*** Begin section ***

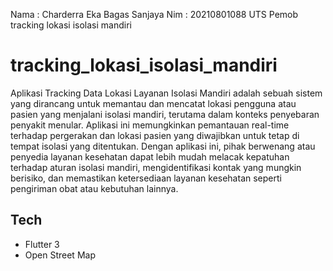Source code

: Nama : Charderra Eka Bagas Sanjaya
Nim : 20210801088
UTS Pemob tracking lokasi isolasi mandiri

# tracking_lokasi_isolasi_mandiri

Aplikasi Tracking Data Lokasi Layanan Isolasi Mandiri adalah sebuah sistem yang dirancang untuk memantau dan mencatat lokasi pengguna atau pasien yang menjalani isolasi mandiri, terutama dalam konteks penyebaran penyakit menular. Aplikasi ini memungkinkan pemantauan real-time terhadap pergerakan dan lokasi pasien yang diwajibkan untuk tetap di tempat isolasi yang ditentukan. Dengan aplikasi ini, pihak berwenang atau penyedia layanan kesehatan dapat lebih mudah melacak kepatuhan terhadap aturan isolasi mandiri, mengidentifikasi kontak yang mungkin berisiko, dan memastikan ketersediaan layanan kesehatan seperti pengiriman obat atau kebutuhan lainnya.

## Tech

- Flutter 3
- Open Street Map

*** End section ***
*** Begin section ***

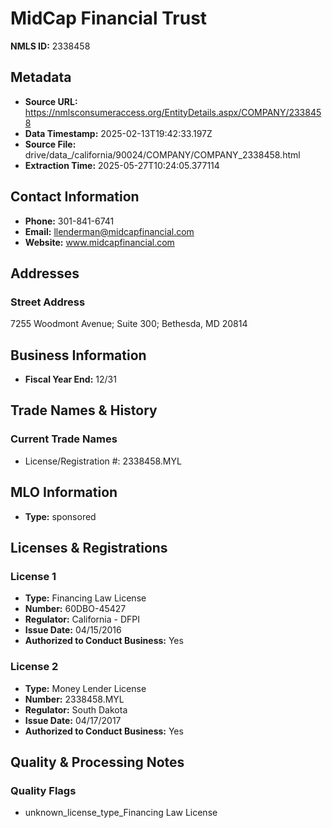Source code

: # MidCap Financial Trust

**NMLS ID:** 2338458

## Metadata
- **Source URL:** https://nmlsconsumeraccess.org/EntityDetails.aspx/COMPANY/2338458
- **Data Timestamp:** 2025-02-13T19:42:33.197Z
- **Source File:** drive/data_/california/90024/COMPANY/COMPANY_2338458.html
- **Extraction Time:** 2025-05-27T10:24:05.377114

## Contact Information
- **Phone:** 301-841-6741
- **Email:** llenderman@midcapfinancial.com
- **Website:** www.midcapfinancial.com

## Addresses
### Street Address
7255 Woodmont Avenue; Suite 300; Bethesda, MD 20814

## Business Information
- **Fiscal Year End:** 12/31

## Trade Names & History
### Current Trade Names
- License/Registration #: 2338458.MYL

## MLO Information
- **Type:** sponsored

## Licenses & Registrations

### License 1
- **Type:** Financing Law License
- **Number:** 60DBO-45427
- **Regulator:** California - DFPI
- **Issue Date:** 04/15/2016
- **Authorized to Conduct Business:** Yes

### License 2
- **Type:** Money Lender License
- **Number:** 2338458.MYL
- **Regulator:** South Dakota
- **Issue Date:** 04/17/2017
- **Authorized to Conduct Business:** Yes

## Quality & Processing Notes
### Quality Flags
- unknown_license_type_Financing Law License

*** End section ***

#### ASSIGNMENT
Scan the material above for the string "Issue". Return each line where it occurs.

#### SOLVED PROBLEM
- **Issue Date:** 04/15/2016
- **Issue Date:** 04/17/2017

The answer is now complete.